What the exercise asks:
In the data below, which lines hold "artykuly"? Copy every one.
╭─ Supplied records
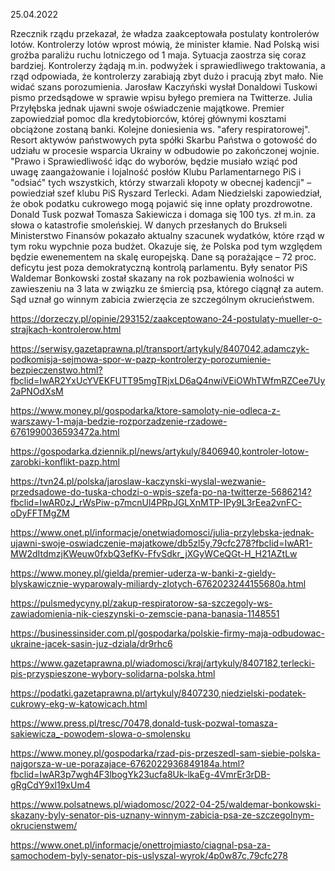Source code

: 25.04.2022

Rzecznik rządu przekazał, że władza zaakceptowała postulaty kontrolerów lotów. Kontrolerzy lotów wprost mówią, że minister kłamie. Nad Polską wisi groźba paraliżu ruchu lotniczego od 1 maja. Sytuacja zaostrza się coraz bardziej. Kontrolerzy żądają m.in. podwyżek i sprawiedliwego traktowania, a rząd odpowiada, że kontrolerzy zarabiają zbyt dużo i pracują zbyt mało. Nie widać szans porozumienia. Jarosław Kaczyński wysłał Donaldowi Tuskowi pismo przedsądowe w sprawie wpisu byłego premiera na Twitterze. Julia Przyłębska jednak ujawni swoje oświadczenie majątkowe. Premier zapowiedział pomoc dla kredytobiorców, której głównymi kosztami obciążone zostaną banki. Kolejne doniesienia ws. "afery respiratorowej". Resort aktywów państwowych pyta spółki Skarbu Państwa o gotowość do udziału w procesie wsparcia Ukrainy w odbudowie po zakończonej wojnie. "Prawo i Sprawiedliwość idąc do wyborów, będzie musiało wziąć pod uwagę zaangażowanie i lojalność posłów Klubu Parlamentarnego PiS i "odsiać" tych wszystkich, którzy stwarzali kłopoty w obecnej kadencji" – powiedział szef klubu PiS Ryszard Terlecki. Adam Niedzielski zapowiedział, że obok podatku cukrowego mogą pojawić się inne opłaty prozdrowotne. Donald Tusk pozwał Tomasza Sakiewicza i domaga się 100 tys. zł m.in. za słowa o katastrofie smoleńskiej. W danych przesłanych do Brukseli Ministerstwo Finansów pokazało aktualny szacunek wydatków, które rząd w tym roku wypchnie poza budżet. Okazuje się, że Polska pod tym względem będzie ewenementem na skalę europejską. Dane są porażające – 72 proc. deficytu jest poza demokratyczną kontrolą parlamentu. Były senator PiS Waldemar Bonkowski został skazany na rok pozbawienia wolności w zawieszeniu na 3 lata w związku ze śmiercią psa, którego ciągnął za autem. Sąd uznał go winnym zabicia zwierzęcia ze szczególnym okrucieństwem.

https://dorzeczy.pl/opinie/293152/zaakceptowano-24-postulaty-mueller-o-strajkach-kontrolerow.html

https://serwisy.gazetaprawna.pl/transport/artykuly/8407042,adamczyk-podkomisja-sejmowa-spor-w-pazp-kontrolerzy-porozumienie-bezpieczenstwo.html?fbclid=IwAR2YxUcYVEKFUTT95mgTRjxLD6aQ4nwiVEiOWhTWfmRZCee7Uy2aPNOdXsM

https://www.money.pl/gospodarka/ktore-samoloty-nie-odleca-z-warszawy-1-maja-bedzie-rozporzadzenie-rzadowe-6761990036593472a.html

https://gospodarka.dziennik.pl/news/artykuly/8406940,kontroler-lotow-zarobki-konflikt-pazp.html

https://tvn24.pl/polska/jaroslaw-kaczynski-wyslal-wezwanie-przedsadowe-do-tuska-chodzi-o-wpis-szefa-po-na-twitterze-5686214?fbclid=IwAR0zJ_rWsPiw-p7mcnUl4PRpJGLXnMTP-IPy9L3rEea2vnFC-oDyFFTMgZM

https://www.onet.pl/informacje/onetwiadomosci/julia-przylebska-jednak-ujawni-swoje-oswiadczenie-majatkowe/db5zl5y,79cfc278?fbclid=IwAR1-MW2dItdmzjKWeuw0fxbQ3efKv-FfvSdkr_jXGyWCeQGt-H_H21AZtLw

https://www.money.pl/gielda/premier-uderza-w-banki-z-gieldy-blyskawicznie-wyparowaly-miliardy-zlotych-6762023244155680a.html

https://pulsmedycyny.pl/zakup-respiratorow-sa-szczegoly-ws-zawiadomienia-nik-cieszynski-o-zemscie-pana-banasia-1148551

https://businessinsider.com.pl/gospodarka/polskie-firmy-maja-odbudowac-ukraine-jacek-sasin-juz-dziala/dr9rhc6

https://www.gazetaprawna.pl/wiadomosci/kraj/artykuly/8407182,terlecki-pis-przyspieszone-wybory-solidarna-polska.html

https://podatki.gazetaprawna.pl/artykuly/8407230,niedzielski-podatek-cukrowy-ekg-w-katowicach.html

https://www.press.pl/tresc/70478,donald-tusk-pozwal-tomasza-sakiewicza_-powodem-slowa-o-smolensku

https://www.money.pl/gospodarka/rzad-pis-przeszedl-sam-siebie-polska-najgorsza-w-ue-porazajace-6762022936849184a.html?fbclid=IwAR3p7wgh4F3lbogYk23ucfa8Uk-lkaEg-4VmrEr3rDB-gRgCdY9xl19xUm4

https://www.polsatnews.pl/wiadomosc/2022-04-25/waldemar-bonkowski-skazany-byly-senator-pis-uznany-winnym-zabicia-psa-ze-szczegolnym-okrucienstwem/

https://www.onet.pl/informacje/onettrojmiasto/ciagnal-psa-za-samochodem-byly-senator-pis-uslyszal-wyrok/4p0w87c,79cfc278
╰─
Solution for this exercise:
https://serwisy.gazetaprawna.pl/transport/artykuly/8407042,adamczyk-podkomisja-sejmowa-spor-w-pazp-kontrolerzy-porozumienie-bezpieczenstwo.html?fbclid=IwAR2YxUcYVEKFUTT95mgTRjxLD6aQ4nwiVEiOWhTWfmRZCee7Uy2aPNOdXsM
https://gospodarka.dziennik.pl/news/artykuly/8406940,kontroler-lotow-zarobki-konflikt-pazp.html
https://www.gazetaprawna.pl/wiadomosci/kraj/artykuly/8407182,terlecki-pis-przyspieszone-wybory-solidarna-polska.html
https://podatki.gazetaprawna.pl/artykuly/8407230,niedzielski-podatek-cukrowy-ekg-w-katowicach.html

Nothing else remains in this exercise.